Print every line of the listing below, starting with the line that holds "- **Research_Documents:** Documents" and going on through the line that holds "Nike is no stranger", both included, and print nothing else.

╔══

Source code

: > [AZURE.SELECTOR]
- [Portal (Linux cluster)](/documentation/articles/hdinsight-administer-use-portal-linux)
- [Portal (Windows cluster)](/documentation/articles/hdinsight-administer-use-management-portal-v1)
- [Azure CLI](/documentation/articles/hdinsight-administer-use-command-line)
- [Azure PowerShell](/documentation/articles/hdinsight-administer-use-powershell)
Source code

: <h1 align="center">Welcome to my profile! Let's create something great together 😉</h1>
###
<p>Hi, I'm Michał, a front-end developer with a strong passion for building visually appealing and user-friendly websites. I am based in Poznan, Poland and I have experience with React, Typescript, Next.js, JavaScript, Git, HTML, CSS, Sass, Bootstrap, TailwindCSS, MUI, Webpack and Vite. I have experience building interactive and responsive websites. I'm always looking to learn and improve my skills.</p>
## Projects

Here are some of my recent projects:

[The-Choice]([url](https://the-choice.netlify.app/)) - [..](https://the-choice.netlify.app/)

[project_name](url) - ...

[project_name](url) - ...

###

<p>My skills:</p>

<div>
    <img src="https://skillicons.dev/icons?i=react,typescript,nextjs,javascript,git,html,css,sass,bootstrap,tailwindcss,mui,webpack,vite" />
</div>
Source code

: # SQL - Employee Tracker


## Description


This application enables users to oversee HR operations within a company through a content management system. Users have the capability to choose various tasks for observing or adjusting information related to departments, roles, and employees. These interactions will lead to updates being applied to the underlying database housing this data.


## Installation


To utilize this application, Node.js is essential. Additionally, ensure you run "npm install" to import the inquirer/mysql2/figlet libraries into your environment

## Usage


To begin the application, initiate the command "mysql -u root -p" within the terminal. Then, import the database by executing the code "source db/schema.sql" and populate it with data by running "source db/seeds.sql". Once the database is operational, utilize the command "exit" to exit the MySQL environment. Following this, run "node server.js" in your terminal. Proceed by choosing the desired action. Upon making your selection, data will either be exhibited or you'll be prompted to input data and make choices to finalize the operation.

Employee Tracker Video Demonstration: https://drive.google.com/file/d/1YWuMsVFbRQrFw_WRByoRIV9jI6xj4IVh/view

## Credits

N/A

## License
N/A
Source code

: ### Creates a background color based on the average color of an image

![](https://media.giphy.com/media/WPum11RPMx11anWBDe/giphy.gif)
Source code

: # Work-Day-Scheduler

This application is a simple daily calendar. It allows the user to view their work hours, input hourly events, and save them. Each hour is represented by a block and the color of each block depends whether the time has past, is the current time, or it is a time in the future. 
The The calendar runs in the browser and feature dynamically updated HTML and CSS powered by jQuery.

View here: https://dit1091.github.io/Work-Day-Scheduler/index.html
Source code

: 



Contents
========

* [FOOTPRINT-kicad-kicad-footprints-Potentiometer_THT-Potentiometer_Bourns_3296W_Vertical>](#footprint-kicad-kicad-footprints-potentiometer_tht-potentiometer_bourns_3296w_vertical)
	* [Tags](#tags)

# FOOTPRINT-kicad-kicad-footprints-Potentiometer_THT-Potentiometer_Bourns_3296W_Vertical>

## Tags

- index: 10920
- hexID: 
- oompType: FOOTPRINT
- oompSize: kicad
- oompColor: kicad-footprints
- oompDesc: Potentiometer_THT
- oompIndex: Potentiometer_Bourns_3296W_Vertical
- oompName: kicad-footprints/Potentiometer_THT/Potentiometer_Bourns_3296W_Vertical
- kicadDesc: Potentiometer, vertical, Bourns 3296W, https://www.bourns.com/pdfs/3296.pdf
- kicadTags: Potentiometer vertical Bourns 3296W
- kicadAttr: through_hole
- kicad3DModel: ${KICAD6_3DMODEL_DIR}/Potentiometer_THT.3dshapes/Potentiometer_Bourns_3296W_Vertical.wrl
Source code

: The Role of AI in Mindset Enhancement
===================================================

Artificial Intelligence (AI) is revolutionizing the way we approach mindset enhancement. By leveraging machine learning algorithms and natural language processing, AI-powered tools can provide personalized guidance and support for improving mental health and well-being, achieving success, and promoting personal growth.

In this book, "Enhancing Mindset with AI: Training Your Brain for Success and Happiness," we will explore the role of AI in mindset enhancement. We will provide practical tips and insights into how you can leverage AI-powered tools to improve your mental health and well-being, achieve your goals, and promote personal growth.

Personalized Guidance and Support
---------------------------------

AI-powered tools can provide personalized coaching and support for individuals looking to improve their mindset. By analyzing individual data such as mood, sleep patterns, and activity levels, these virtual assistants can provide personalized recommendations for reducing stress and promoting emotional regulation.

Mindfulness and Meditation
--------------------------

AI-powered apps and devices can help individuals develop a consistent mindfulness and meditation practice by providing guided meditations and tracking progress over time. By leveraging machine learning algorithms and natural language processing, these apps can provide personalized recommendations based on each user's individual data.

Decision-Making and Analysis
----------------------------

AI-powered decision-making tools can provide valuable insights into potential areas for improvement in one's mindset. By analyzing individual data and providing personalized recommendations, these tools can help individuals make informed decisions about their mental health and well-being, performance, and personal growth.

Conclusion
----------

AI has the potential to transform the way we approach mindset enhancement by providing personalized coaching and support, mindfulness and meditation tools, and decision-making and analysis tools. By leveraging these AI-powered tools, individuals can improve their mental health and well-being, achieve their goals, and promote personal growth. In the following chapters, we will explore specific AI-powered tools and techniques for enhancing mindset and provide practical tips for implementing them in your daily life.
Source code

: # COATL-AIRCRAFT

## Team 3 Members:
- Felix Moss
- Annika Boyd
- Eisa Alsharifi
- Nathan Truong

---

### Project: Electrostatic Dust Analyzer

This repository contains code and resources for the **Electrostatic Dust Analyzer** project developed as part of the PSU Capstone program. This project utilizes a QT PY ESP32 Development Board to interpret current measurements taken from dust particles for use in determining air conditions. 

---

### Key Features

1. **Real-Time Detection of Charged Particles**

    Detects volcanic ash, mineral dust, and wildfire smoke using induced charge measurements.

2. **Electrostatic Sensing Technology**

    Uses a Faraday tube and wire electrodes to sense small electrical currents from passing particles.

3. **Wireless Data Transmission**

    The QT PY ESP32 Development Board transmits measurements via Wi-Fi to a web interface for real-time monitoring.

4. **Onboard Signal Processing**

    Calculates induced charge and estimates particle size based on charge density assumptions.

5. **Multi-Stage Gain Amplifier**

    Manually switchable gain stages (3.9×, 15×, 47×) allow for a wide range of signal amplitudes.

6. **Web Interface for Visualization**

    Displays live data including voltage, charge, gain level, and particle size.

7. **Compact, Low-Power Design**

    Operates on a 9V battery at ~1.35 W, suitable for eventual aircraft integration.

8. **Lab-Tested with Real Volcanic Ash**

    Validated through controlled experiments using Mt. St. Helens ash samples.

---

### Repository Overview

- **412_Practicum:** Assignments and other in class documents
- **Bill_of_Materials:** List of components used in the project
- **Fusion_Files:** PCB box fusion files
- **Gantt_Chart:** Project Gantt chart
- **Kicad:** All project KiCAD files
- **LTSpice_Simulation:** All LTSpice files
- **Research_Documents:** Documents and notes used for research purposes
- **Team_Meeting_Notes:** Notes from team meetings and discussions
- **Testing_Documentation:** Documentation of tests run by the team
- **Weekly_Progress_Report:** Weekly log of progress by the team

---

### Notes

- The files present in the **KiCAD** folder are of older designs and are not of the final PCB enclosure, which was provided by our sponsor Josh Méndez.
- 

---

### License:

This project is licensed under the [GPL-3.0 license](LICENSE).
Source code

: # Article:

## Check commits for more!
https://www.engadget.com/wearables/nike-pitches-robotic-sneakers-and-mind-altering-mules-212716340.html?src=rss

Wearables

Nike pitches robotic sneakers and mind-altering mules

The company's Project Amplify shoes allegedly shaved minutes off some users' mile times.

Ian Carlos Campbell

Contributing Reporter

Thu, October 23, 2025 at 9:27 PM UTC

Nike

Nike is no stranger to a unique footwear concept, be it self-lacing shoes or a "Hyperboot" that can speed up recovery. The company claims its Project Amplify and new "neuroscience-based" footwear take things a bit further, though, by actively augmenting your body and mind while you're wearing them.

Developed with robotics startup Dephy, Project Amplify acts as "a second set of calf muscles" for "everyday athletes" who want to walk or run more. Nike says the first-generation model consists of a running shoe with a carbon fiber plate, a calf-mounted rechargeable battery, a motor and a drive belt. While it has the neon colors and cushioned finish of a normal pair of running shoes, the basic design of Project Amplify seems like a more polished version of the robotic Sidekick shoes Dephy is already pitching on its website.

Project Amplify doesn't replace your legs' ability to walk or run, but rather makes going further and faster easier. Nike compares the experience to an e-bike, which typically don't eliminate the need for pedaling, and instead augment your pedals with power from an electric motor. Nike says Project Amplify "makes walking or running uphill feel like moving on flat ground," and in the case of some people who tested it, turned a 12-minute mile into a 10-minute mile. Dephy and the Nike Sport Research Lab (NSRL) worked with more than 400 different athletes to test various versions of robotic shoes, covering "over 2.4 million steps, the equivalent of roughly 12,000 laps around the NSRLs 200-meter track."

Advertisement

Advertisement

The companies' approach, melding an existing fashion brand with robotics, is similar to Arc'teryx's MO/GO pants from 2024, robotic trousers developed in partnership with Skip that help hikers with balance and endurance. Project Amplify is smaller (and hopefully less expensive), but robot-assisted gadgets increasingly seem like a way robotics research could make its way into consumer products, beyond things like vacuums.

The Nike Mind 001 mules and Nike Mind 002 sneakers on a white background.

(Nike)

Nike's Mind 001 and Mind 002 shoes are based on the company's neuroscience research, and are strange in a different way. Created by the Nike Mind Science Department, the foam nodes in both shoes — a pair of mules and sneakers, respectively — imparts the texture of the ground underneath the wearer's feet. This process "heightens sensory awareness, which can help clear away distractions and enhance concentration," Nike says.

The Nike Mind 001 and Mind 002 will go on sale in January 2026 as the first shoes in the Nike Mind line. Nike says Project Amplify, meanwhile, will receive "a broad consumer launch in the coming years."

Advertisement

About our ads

╚══

Output below
- **Research_Documents:** Documents and notes used for research purposes
- **Team_Meeting_Notes:** Notes from team meetings and discussions
- **Testing_Documentation:** Documentation of tests run by the team
- **Weekly_Progress_Report:** Weekly log of progress by the team

---

### Notes

- The files present in the **KiCAD** folder are of older designs and are not of the final PCB enclosure, which was provided by our sponsor Josh Méndez.
- 

---

### License:

This project is licensed under the [GPL-3.0 license](LICENSE).
Source code

: # Article:

## Check commits for more!
https://www.engadget.com/wearables/nike-pitches-robotic-sneakers-and-mind-altering-mules-212716340.html?src=rss

Wearables

Nike pitches robotic sneakers and mind-altering mules

The company's Project Amplify shoes allegedly shaved minutes off some users' mile times.

Ian Carlos Campbell

Contributing Reporter

Thu, October 23, 2025 at 9:27 PM UTC

Nike

Nike is no stranger to a unique footwear concept, be it self-lacing shoes or a "Hyperboot" that can speed up recovery. The company claims its Project Amplify and new "neuroscience-based" footwear take things a bit further, though, by actively augmenting your body and mind while you're wearing them.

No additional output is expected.